▶ _Exercise objective_: Going line by line through the data below, report how many lines include the word "java", with nothing added.

▶ _Exercise input_:
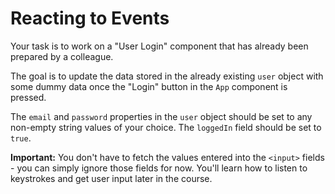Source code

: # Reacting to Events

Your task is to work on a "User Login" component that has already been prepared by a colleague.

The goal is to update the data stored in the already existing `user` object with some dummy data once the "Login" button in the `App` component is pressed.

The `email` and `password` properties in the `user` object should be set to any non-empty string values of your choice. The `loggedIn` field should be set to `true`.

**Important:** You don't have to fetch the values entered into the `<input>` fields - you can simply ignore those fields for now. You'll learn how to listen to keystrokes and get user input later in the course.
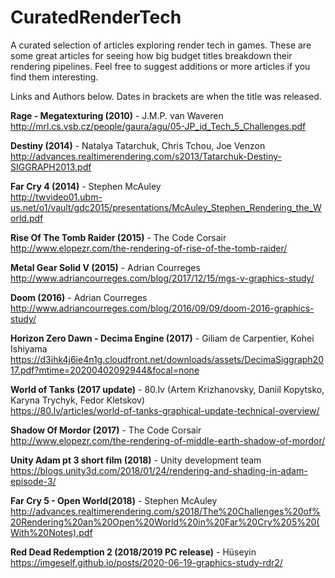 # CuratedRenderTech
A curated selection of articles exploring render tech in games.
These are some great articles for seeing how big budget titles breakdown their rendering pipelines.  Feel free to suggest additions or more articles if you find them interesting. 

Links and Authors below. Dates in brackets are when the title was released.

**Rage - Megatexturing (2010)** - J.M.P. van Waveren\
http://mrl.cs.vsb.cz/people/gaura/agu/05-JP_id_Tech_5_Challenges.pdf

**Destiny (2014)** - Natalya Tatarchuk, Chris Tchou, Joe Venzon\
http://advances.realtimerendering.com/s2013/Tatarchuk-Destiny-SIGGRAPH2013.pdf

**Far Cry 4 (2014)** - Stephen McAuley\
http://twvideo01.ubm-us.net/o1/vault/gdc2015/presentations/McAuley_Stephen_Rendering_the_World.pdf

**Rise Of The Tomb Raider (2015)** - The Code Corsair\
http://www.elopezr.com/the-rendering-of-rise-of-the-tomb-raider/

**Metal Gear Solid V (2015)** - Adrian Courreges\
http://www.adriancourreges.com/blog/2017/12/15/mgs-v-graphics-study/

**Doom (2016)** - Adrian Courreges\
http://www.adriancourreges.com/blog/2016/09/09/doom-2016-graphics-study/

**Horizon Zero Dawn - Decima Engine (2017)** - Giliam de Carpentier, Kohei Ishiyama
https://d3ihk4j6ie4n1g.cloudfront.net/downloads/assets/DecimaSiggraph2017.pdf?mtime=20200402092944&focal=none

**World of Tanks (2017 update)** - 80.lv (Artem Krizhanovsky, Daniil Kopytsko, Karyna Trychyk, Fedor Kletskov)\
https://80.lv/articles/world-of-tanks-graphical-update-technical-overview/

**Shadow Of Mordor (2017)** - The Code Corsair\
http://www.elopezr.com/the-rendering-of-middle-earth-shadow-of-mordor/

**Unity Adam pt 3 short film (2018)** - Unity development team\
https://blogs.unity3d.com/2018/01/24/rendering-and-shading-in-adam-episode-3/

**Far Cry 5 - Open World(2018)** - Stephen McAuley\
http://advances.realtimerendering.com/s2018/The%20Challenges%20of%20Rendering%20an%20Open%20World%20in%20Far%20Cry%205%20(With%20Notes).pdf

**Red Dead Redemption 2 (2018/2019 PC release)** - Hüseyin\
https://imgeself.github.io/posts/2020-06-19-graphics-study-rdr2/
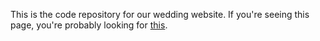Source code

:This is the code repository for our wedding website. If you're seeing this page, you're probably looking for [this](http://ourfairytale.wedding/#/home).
* * *
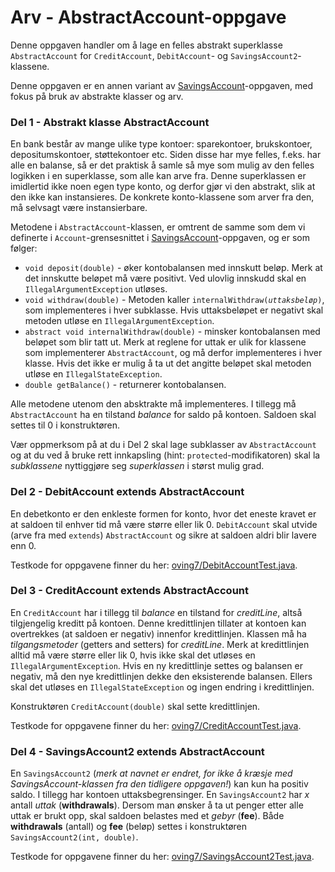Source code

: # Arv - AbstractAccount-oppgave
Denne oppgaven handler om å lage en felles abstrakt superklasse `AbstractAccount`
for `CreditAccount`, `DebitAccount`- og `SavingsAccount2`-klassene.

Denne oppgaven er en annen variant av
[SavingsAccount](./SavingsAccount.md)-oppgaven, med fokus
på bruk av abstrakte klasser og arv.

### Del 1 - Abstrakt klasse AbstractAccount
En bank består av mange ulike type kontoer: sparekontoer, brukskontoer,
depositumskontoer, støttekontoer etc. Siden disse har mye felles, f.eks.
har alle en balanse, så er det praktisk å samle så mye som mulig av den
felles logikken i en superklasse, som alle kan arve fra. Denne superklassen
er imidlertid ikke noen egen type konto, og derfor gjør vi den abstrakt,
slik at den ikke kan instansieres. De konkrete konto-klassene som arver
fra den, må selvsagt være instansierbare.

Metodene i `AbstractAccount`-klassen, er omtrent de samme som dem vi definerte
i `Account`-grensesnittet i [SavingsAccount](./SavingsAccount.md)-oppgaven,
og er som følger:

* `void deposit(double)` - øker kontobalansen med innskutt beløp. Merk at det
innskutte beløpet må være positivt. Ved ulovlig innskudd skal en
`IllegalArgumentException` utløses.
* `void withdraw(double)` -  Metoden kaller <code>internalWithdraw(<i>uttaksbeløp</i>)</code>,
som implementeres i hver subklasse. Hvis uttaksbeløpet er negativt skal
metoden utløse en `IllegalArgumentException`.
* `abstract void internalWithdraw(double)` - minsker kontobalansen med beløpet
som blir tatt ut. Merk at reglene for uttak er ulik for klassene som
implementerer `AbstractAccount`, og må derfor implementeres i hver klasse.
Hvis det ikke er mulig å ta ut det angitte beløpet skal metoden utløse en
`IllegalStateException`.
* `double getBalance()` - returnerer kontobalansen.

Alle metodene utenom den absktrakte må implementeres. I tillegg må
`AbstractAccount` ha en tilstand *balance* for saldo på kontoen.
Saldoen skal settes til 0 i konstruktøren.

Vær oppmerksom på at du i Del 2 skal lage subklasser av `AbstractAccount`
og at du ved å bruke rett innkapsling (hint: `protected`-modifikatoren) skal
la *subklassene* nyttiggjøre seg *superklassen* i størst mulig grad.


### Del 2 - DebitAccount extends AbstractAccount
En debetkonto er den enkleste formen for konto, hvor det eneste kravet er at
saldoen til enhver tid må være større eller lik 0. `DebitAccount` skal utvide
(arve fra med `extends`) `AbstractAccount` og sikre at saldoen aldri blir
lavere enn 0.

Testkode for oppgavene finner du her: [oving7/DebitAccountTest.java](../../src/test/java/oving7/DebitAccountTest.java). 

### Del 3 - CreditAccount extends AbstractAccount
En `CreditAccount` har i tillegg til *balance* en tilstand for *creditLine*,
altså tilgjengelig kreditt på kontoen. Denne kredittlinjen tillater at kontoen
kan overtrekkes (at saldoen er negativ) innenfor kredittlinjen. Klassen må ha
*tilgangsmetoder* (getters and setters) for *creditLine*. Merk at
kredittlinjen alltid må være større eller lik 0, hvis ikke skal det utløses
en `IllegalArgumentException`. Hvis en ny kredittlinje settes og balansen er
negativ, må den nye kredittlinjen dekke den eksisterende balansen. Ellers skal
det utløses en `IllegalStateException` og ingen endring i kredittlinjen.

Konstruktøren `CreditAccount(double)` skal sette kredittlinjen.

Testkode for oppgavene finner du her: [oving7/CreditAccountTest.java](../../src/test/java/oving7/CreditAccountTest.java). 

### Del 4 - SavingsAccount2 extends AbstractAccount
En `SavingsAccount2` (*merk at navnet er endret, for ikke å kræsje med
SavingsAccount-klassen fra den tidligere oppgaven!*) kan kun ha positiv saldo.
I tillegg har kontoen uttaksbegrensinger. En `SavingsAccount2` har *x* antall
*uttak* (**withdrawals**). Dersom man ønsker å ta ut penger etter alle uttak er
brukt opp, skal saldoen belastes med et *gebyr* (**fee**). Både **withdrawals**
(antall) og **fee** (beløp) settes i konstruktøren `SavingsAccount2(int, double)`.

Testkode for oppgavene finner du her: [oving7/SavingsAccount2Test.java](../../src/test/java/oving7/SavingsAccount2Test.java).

▶ _Response area_: 3